**WORK REQUIRED:** Using the data that follows, return exactly the lines from the one that contains "C17 previously had." through the one that contains "for FG V2.8+", ends included.

Stored data entries
####################

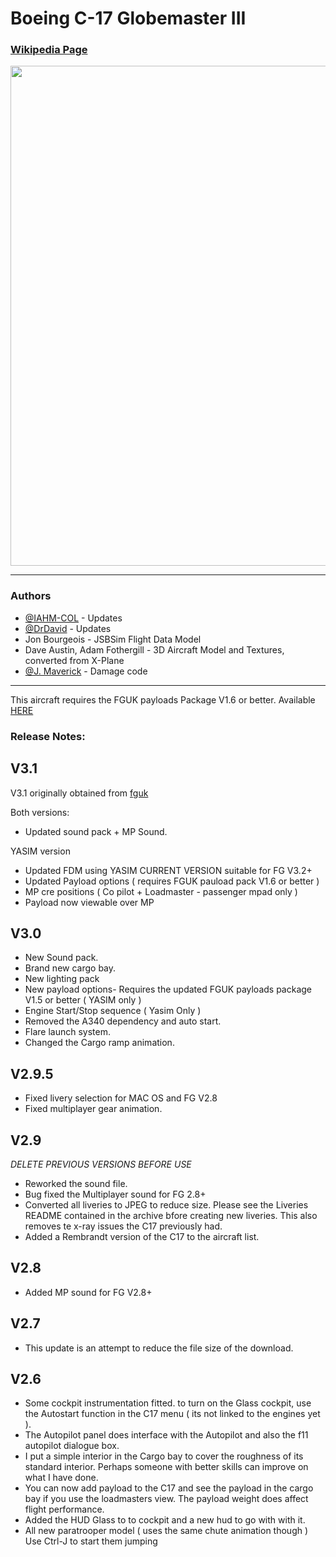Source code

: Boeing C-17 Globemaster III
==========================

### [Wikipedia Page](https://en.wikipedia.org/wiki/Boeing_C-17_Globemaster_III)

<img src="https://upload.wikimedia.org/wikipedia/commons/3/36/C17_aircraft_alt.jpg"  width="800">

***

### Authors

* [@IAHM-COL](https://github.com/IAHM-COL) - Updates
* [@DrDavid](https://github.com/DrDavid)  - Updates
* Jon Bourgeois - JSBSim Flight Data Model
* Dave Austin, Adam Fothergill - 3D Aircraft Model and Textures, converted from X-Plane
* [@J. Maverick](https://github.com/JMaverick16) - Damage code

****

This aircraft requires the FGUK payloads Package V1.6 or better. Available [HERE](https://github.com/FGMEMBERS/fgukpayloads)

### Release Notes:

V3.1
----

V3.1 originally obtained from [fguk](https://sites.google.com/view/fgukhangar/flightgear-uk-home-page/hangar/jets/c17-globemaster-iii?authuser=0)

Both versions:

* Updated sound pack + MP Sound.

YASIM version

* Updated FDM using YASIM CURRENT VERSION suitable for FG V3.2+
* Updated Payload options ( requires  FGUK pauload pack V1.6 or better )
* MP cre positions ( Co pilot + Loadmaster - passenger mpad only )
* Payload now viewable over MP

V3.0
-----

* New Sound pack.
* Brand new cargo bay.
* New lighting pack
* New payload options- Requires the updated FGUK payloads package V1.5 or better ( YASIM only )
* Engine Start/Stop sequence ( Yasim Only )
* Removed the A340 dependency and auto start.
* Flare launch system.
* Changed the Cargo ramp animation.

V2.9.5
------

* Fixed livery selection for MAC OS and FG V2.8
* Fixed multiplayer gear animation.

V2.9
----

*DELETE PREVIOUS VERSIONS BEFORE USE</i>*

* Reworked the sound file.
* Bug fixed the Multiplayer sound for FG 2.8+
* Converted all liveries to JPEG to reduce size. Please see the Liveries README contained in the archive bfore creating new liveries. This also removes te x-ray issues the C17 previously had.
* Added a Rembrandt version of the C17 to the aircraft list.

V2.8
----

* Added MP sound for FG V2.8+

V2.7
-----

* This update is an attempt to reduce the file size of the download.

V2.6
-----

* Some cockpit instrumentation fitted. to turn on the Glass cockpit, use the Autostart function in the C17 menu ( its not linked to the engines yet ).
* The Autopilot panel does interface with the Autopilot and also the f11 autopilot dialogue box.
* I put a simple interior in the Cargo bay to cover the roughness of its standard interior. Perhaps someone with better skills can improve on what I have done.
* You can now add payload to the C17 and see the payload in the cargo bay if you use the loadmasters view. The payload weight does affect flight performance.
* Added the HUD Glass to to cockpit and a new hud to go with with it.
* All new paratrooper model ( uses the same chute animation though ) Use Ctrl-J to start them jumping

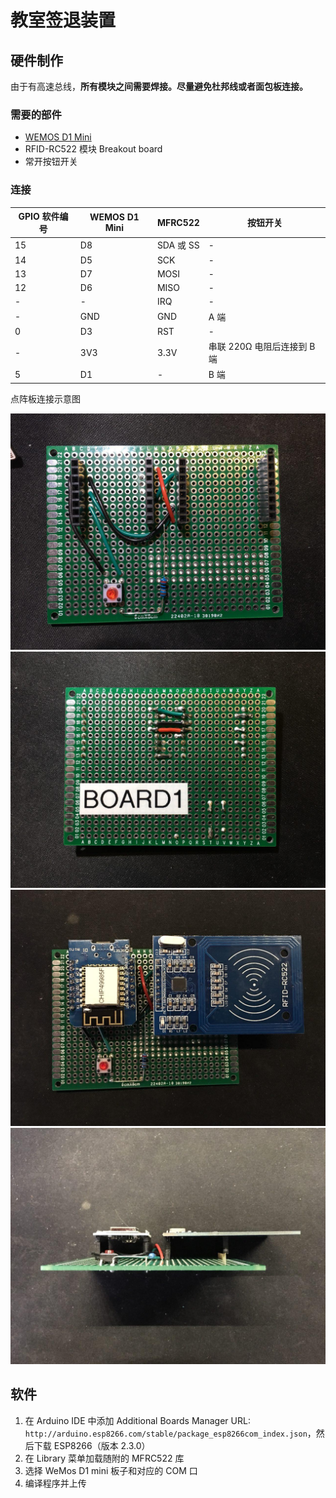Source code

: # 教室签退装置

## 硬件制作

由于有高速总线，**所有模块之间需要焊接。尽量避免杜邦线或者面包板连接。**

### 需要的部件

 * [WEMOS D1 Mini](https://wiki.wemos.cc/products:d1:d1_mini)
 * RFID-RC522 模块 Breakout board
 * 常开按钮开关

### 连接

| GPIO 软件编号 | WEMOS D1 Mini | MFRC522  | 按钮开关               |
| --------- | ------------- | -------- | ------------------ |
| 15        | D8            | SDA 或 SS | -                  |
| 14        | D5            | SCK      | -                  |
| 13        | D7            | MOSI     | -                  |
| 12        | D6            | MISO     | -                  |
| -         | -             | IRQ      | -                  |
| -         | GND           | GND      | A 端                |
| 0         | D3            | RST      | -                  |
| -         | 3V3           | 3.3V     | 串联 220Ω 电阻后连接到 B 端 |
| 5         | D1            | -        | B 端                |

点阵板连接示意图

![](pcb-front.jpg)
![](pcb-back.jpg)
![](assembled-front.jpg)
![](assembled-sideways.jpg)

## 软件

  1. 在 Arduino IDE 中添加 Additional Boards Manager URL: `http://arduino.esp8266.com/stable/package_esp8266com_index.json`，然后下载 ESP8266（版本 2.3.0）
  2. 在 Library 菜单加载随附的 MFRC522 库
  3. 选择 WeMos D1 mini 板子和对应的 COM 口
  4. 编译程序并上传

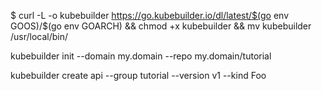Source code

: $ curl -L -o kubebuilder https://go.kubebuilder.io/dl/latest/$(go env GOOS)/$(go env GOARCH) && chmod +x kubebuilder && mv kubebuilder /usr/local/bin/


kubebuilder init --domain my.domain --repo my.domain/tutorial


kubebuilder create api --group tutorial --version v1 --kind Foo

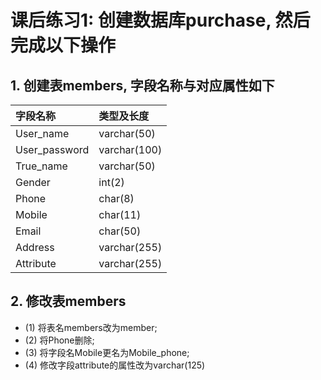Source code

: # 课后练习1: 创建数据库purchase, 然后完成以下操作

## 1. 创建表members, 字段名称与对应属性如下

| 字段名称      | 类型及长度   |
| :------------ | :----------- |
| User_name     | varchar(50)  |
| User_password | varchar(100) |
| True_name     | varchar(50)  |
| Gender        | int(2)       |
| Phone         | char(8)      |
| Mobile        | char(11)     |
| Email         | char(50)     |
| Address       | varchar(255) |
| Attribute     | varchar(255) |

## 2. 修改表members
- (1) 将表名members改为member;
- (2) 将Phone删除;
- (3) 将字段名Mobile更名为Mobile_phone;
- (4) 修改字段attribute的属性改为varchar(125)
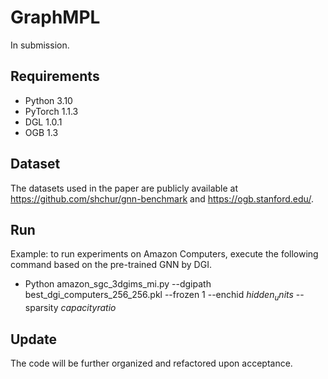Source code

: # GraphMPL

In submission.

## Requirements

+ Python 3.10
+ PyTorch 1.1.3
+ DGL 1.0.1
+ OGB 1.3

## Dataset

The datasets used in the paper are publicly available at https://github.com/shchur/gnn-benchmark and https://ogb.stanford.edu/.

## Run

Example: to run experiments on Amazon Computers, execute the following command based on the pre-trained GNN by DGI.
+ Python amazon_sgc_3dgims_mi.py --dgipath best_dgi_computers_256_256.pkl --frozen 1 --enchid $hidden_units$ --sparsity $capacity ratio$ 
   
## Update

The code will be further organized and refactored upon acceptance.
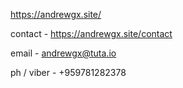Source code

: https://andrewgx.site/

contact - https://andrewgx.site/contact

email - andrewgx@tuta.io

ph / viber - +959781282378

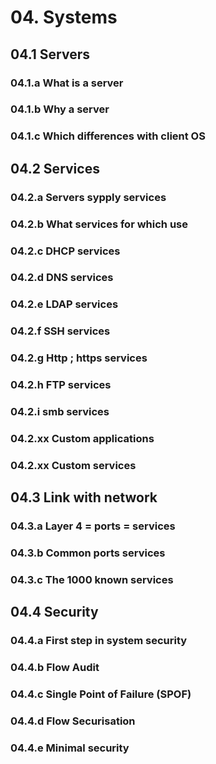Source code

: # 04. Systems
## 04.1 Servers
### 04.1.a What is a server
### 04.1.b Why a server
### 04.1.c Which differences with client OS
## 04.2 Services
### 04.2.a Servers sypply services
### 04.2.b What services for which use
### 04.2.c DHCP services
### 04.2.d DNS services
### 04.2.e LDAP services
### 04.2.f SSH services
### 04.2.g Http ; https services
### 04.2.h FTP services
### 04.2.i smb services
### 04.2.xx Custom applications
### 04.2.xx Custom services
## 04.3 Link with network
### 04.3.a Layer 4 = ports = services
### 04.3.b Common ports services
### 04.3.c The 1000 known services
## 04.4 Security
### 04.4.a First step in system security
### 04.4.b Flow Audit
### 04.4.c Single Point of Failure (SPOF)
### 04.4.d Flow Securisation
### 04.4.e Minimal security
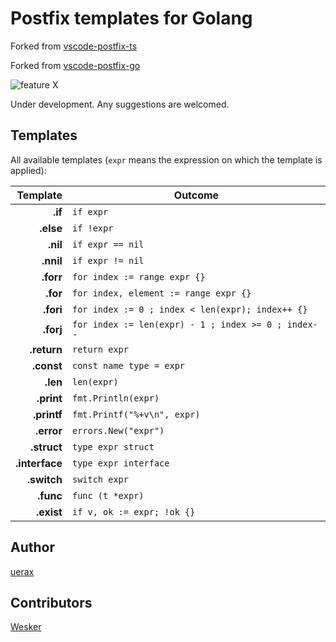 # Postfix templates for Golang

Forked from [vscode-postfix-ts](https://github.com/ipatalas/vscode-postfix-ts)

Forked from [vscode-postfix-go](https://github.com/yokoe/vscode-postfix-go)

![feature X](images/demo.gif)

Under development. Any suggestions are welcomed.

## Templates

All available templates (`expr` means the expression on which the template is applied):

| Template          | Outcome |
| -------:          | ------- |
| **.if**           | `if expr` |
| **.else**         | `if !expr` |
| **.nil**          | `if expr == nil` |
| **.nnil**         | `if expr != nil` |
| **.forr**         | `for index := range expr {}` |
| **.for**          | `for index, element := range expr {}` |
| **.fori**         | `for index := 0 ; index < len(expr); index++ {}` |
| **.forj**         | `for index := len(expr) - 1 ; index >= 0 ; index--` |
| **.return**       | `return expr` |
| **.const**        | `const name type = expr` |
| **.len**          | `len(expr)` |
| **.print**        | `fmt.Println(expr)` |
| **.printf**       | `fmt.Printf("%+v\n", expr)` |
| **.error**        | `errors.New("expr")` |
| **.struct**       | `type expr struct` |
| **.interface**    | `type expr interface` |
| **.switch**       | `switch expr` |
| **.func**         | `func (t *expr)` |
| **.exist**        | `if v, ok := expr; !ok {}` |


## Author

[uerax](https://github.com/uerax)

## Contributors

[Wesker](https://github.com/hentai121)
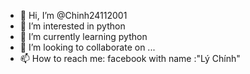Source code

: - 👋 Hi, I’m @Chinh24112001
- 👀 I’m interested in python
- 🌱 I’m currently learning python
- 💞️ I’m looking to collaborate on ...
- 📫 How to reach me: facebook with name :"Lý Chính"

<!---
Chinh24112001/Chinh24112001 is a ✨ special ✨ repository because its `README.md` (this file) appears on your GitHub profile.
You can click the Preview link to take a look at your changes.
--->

####################

**RESPONSE TO THIS TASK:**
* Converted all liveries to JPEG to reduce size. Please see the Liveries README contained in the archive bfore creating new liveries. This also removes te x-ray issues the C17 previously had.
* Added a Rembrandt version of the C17 to the aircraft list.

V2.8
----

* Added MP sound for FG V2.8+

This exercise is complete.